Stratified Sampling calculates the number of plots to be inventored in different strata. For instance, you might have Pinus sylvestris and Pinus pinaster plots in the same forest, and you might want to get the optimal number of plots for field inventory of each stratum, for a given maximum relative error (e.g. 5%), and with a certain level of confidence (e.g 95%). Of course, the area of P. sylvestris will be different than the area occupied by P. pinaster. For instance, the total area of P. sylvestris could be 100 ha, while the area of P. pinaster could be 200 ha. Therefore, you need to create a pilot inventory and measure a variable such as basal area maybe in 5 pilot plots of P. sylvestris and 7 pilot plots of P. pinaster. With that data collected, you can use three stratified sample size methods:

  • Optimal Allocation with Constant Cost: using method = 'optimal'. The sampling units are distributed within the different strata taking into account the size (e.g. 100 ha vs 200 ha) and the heterogeinity (e.g. differences in basal area). It minimizes the number of sampling units.

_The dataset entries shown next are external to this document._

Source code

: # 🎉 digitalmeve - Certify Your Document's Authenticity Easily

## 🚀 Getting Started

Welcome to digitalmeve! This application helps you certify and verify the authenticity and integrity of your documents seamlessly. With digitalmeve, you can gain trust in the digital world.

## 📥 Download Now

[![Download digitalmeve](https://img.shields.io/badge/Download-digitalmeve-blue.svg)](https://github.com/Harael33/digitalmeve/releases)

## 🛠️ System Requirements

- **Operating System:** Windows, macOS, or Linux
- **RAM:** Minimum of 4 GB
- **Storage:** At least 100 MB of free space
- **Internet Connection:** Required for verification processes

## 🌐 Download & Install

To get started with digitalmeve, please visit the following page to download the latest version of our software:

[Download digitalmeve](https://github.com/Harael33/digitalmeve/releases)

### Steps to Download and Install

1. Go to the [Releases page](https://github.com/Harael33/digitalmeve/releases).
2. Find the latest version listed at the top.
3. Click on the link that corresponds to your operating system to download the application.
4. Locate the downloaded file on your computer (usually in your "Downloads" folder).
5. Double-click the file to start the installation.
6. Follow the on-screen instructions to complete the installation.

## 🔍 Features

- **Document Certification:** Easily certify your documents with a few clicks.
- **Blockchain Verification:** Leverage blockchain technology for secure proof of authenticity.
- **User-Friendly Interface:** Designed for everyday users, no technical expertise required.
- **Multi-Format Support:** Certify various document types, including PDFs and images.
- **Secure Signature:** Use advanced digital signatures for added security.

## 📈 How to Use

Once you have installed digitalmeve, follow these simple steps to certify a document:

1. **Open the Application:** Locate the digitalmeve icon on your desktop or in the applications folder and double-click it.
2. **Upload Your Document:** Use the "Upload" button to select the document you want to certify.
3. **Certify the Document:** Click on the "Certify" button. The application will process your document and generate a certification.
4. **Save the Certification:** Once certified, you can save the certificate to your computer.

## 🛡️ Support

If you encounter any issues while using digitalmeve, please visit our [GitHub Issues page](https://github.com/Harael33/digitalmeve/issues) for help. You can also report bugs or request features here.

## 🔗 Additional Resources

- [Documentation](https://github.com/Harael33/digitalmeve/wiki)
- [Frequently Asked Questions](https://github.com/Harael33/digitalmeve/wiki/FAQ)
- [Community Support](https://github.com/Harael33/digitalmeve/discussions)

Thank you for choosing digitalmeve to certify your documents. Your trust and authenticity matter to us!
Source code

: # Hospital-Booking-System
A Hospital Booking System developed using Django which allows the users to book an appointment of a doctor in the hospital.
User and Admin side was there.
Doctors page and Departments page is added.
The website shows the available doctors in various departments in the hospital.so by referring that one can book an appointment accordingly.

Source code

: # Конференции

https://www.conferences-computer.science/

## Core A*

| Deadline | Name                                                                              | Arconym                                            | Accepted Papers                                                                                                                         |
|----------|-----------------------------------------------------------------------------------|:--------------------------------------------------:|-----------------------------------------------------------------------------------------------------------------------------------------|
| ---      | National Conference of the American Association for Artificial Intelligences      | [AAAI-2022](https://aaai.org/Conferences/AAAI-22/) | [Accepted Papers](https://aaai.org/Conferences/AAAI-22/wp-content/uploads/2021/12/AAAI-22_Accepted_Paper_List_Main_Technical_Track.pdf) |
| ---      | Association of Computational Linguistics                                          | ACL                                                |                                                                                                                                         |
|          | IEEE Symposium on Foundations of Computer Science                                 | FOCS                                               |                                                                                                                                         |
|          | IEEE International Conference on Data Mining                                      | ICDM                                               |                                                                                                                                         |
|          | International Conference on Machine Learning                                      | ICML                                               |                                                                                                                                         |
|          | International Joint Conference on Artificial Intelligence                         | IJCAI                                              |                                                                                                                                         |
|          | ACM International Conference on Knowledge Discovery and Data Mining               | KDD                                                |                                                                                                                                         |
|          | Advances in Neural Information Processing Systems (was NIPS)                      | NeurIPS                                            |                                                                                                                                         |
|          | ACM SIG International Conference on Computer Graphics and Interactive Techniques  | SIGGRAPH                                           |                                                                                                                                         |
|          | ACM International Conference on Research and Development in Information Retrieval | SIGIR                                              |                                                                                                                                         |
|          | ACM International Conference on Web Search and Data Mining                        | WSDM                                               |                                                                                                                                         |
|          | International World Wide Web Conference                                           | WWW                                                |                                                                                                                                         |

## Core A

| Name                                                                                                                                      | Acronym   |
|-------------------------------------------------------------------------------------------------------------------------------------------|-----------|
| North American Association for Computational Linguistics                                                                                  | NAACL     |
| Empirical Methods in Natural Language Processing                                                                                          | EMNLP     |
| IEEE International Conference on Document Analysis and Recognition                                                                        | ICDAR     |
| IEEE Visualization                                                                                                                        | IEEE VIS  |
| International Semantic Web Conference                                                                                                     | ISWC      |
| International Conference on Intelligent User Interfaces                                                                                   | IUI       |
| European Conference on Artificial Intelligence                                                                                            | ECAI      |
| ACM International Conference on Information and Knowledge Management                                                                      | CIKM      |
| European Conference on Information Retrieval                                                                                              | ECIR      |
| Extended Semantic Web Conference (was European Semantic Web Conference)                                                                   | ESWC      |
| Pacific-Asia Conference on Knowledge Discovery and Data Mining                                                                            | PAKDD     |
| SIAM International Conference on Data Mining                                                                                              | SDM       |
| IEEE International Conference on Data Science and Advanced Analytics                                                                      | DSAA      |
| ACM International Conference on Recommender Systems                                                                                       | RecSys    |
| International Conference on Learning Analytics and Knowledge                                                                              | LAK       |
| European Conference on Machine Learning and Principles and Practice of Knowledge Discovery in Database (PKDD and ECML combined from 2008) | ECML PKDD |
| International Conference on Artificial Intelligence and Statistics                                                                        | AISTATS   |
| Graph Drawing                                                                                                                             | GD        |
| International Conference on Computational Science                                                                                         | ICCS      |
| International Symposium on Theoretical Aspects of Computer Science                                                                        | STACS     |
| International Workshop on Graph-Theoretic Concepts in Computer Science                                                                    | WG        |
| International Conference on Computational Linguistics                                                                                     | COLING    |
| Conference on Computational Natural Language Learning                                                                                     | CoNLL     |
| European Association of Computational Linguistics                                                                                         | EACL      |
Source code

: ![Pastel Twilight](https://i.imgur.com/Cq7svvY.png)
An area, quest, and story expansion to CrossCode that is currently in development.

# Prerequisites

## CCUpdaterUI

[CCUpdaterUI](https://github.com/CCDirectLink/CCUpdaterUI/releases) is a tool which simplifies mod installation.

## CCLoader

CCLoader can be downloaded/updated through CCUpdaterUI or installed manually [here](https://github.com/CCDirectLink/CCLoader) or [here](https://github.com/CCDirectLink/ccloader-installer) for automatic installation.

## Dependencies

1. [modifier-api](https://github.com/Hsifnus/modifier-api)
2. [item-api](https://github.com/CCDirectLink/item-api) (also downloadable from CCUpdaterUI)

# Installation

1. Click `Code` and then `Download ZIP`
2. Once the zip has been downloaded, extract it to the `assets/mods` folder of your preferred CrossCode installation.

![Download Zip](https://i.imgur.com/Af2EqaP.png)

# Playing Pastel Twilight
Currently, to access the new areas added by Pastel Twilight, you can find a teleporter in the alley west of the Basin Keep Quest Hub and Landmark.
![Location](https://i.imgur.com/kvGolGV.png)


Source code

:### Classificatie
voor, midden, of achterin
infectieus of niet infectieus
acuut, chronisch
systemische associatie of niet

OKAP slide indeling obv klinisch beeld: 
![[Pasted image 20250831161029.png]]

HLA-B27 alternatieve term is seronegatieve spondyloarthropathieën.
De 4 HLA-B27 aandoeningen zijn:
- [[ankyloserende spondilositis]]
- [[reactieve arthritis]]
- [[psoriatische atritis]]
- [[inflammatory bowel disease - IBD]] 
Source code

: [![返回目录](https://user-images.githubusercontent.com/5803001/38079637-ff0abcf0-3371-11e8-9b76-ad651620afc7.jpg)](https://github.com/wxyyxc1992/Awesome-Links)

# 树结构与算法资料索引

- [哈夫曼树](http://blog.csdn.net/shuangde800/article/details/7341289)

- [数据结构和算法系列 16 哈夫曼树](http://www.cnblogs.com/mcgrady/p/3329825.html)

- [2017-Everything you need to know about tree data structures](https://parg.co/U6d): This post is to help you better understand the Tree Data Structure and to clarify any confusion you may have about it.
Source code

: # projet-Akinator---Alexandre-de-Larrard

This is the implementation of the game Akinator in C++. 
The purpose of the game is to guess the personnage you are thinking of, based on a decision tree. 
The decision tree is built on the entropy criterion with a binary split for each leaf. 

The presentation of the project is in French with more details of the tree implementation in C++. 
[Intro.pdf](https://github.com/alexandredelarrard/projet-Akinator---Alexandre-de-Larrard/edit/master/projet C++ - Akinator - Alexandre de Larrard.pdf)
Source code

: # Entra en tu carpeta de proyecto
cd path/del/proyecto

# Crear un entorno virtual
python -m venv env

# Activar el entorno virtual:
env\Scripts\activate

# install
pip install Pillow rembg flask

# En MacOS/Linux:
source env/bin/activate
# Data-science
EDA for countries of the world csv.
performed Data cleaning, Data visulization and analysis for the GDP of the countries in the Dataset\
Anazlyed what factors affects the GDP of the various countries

\(n = \frac{t^2_{n - m} \cdot (\sum^{j = m}_{j = 1} P_j \cdot s_j)^2 }{\epsilon^2 + \frac{t^2_{n - m} \cdot \sum^{j = m}_{j = 1} P_j \cdot s_j^2}{N}}\)

  • Optimal Allocation with Variable Cost: using method = 'cost'. This method needs to know the cost of a sampling unit in each strata. It will minimize the cost of the inventory, taking into account the size, the heterogeinity, and the cost of the sampling unit of the strata.

\(n = \frac{t^2_{n-m} \cdot (\sum^{j = m}_{j = 1} \cdot P_j \cdot s_j \cdot \sqrt{c_j}) \cdot (\sum^{j = m}_{j = 1} \cdot \frac{P_j \cdot s_j}{\sqrt{c_j}})}{\epsilon^2 + \frac{t^2_{n - m} \cdot \sum^{j = m}_{j = 1} P_j \cdot s_j^2}{N}}\)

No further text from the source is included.